Die mit 8.335 km² größte Insel
Griechenlands (grch. Kriti) in der Länge von 260 und der Breite von 60 Kilometern liegt vor dem Südausgang des
Ägäischen Meeres. Von Westen nach Osten wird Kreta von einer Bergkette mit bis zu 3000 Metern Höhe durchzogen. Zwischen den Bergen gibt es fruchtbare Täler, weite Ebenen und Schluchten. Sie war in der Antike Mittelpunkt der kretisch-mykenischen Kultur, kam 67 v.
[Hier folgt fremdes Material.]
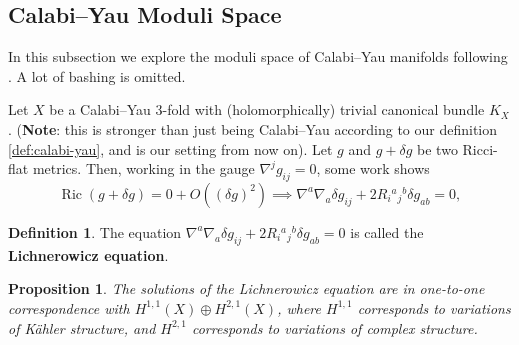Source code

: \documentclass{report}
\theoremstyle{plain}
\newtheorem{proposition}[theorem]{Proposition}
\theoremstyle{definition}
\newtheorem{definition}[theorem]{Definition}
\theoremstyle{remark}
\DeclareMathOperator{\Ric}{Ric}
\begin{document}
\subsection{Calabi--Yau Moduli Space}

In this subsection we explore the moduli space of Calabi--Yau
manifolds following \cite{Candelas1991}. A lot of bashing is omitted.

Let $X$ be a Calabi--Yau $3$-fold with (holomorphically) trivial
canonical bundle $K_X$. ({\bf Note}: this is stronger than just being
Calabi--Yau according to our definition \ref{def:calabi-yau}, and is
our setting from now on). Let $g$ and $g + \delta g$ be two Ricci-flat
metrics. Then, working in the gauge $\nabla^j g_{ij} = 0$, some work
shows
\[ \Ric(g + \delta g) = 0 + O((\delta g)^2) \implies \nabla^a\nabla_a\delta g_{ij} + 2R_i{}^a{}_j{}^b \delta g_{ab} = 0, \]

\begin{definition}
  The equation $\nabla^a\nabla_a\delta g_{ij} + 2R_i{}^a{}_j{}^b
  \delta g_{ab} = 0$ is called the {\bf Lichnerowicz equation}.
\end{definition}

\begin{proposition}
  The solutions of the Lichnerowicz equation are in one-to-one
  correspondence with $H^{1,1}(X) \oplus H^{2,1}(X)$, where $H^{1,1}$
  corresponds to variations of K\"ahler structure, and $H^{2,1}$
  corresponds to variations of complex structure.
\end{proposition}
\end{document}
Chr. in römischen Besitz und war danach unter oströmischer, arabischer, venezianischer und osmanischer Herrschaft. Erst im Jahre 1913 kam dann die Insel zu Griechenland. Es wird vermutet, dass sich auf Kreta die ersten kultivierten Weingärten des Mittelmeerraumes befanden, sie zählt aber ganz sicher zu den ältesten Weinbau-Kulturen. In der Nähe des Dorfes Archanes wurde bei Ausgrabungen in Vathipetro eine Weinpresse entdeckt, die aus 2000 v. Chr. stammt. Im Mittelalter hieß die Insel Candia, die süßen Weine aus
Malvasia und Muskateller wurden über die Hafenstadt
Monemvasia (Peloponnes) nach ganz Europa verschifft.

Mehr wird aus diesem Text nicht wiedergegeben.